N.inv. Pigorini/ Serie W

71961 / HT Wa 1542

The single-hole hanging nodule 71961 / HT Wa 1542 bears a seal impression representing “two running antelopes” (Alberti et alii 2013, 8).

The nodule bears one Linear A sign on face B.

 

AB 81/KU

 

Apparently, this sign was used with different meanings in various contexts.
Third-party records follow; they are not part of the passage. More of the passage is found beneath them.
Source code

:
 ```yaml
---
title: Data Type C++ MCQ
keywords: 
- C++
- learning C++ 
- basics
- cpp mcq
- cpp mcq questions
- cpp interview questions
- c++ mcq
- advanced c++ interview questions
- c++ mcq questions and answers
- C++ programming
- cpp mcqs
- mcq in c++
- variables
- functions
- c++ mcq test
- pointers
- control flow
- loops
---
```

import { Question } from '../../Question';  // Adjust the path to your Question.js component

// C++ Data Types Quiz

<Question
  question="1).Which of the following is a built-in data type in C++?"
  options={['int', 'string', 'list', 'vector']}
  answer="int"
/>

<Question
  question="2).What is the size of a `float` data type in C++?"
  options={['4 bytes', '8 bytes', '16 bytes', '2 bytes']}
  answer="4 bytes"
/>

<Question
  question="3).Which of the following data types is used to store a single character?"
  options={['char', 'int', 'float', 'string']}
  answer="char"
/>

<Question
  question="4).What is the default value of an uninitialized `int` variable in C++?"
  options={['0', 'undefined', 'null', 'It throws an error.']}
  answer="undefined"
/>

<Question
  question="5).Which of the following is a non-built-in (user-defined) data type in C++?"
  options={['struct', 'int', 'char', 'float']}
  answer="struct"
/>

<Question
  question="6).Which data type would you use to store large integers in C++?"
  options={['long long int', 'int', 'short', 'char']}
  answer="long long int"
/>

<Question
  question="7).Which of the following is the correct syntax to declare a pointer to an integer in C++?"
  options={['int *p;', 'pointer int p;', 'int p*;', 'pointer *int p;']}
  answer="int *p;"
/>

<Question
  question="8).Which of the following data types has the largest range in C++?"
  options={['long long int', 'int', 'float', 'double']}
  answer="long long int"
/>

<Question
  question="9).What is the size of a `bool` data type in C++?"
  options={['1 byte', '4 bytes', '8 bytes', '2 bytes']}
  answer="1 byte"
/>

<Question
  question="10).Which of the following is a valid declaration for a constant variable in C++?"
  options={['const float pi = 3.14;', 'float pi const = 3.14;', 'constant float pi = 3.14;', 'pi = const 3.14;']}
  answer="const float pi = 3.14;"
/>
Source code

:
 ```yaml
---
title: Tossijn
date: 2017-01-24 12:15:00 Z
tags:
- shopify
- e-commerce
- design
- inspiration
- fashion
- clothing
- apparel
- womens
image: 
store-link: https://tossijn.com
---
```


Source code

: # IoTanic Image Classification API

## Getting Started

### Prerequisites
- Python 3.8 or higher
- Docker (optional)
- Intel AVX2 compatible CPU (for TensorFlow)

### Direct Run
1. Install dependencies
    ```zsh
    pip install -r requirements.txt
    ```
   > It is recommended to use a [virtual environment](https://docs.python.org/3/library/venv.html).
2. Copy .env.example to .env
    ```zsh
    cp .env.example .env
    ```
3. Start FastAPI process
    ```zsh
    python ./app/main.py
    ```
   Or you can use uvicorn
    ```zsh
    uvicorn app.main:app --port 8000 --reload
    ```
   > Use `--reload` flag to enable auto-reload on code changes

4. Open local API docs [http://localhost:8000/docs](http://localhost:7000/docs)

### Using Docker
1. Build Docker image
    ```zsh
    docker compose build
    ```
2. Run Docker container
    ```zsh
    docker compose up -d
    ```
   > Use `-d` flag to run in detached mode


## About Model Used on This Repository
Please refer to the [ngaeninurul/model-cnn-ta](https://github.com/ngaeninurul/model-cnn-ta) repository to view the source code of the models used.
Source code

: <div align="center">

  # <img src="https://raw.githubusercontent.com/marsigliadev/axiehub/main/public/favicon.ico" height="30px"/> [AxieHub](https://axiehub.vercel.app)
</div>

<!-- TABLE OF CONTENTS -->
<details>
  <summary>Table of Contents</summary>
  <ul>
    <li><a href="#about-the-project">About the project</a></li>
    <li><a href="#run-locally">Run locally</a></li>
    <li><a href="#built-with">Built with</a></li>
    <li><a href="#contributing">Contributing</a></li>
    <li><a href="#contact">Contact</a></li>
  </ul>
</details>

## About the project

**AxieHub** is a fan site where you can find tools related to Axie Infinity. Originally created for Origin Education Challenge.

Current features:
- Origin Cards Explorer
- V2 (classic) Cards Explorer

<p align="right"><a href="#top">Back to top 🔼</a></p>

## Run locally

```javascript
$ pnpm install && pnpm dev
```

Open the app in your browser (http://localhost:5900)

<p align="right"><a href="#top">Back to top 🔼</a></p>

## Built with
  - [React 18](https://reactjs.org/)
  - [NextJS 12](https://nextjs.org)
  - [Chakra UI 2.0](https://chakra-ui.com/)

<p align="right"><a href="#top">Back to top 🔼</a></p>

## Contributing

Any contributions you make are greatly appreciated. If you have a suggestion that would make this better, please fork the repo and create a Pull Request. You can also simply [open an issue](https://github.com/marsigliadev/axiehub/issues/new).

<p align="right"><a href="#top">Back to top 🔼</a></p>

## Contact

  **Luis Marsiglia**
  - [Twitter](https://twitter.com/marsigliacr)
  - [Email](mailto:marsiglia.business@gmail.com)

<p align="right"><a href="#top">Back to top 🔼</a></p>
It might refer to a commodity (i.e. an agricultural or textile item), to a specific personnel category, or to sums and quantities (Negri 2002-2003, 100; Montecchi 2019, 282).

 

This single-hole hanging nodule was discovered in the North-West Quarter, between the Room 13, also known as “Stanza dei Sigilli”, and the Portico 11, like most of the cretulae, probably fallen from the upper floor, which collapsed in the fire that destroyed the Villa (Halbherr 1903, 30; Levi 1925, 73; for the provenance of administrative documents See Militello 1988, 1992, 2001, 2011).

Measures 2.4 cm x 1.45 cm x 1.2 cm.

Scribe Wa 87

The seal impression HT 79 recurs 43 times. It occurs three times in the “Pigorini corpus” (Del Freo 2002-2003,62).

The motif represents two goats, one male one female, clashing horns while they are at the “flying gallop scheme”. The seal must have been of an important official, indeed the impression fits with a golden ring (Weingarten 1988, 106).

The goat, in the Minoan iconography, perceived as part of the Cretan landscape, is a widespread motif. As agrimi, the wild Cretan goat, it recurs in the religious field as sacrificial animal or deities’ companion, but it is also symbol of fertility, and takes part of the hunting scenes often as pray (Blakolmer 2016, 105-107). The “flying gallop scheme” is used to convey the strengthness and the velocity of the animal, showing its body stretching; the motif has an aegean origin in the MM I, but with its variants spreads in Egypt, Syria, and Ciprus, continuing in the myceanean art in the TM IIIB (Crowley 1977, 107-111).